··· DATA FOR ANALYSIS

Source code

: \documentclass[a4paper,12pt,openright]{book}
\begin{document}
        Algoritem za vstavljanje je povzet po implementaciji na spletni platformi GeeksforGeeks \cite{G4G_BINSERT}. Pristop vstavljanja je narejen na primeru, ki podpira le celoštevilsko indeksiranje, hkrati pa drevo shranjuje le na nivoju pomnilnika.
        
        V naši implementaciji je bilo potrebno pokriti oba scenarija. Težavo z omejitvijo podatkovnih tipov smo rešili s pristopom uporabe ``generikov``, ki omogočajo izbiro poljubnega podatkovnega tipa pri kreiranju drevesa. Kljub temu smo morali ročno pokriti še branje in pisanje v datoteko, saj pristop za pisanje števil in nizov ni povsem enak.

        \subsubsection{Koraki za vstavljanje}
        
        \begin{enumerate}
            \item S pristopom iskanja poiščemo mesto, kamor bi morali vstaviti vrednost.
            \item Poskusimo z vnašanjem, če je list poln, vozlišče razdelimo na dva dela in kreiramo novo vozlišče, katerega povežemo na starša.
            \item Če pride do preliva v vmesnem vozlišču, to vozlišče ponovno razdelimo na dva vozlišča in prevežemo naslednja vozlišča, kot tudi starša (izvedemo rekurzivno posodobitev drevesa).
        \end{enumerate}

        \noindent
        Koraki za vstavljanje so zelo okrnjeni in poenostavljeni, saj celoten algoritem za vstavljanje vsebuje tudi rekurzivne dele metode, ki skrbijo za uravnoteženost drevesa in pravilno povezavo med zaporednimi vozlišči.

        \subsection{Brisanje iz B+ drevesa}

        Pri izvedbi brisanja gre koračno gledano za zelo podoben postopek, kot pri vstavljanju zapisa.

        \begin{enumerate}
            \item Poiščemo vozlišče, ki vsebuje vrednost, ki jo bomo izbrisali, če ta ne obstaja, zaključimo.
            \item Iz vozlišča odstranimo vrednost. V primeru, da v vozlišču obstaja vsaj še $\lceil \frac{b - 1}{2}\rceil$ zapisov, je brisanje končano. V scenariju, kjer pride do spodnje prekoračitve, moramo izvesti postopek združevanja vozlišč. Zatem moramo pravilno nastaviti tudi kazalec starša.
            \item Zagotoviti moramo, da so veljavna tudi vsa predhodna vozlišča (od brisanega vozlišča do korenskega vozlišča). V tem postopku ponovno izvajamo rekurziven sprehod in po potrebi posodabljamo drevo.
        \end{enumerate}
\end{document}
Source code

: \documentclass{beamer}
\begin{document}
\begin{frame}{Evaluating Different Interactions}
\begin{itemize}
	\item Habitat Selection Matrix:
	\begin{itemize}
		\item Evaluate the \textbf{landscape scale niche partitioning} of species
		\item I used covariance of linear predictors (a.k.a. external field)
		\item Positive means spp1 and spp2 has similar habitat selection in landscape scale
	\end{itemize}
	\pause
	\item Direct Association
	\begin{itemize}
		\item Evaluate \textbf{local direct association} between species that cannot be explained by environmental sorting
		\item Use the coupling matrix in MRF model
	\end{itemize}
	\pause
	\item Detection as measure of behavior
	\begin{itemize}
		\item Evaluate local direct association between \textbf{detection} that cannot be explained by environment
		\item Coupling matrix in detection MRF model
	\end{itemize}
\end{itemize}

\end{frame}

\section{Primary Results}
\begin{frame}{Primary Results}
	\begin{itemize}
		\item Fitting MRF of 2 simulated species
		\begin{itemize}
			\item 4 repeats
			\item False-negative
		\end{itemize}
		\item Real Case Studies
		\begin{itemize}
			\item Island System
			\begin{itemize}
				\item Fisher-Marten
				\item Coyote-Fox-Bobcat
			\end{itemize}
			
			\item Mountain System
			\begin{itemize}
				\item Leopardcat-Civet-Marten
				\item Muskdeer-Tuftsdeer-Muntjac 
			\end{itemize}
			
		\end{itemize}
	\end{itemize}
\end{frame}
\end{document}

······

WHAT TO DO: Check each line above for "System" and return the ones that have it.

ANSWER BOX:
			\item Island System
			\item Mountain System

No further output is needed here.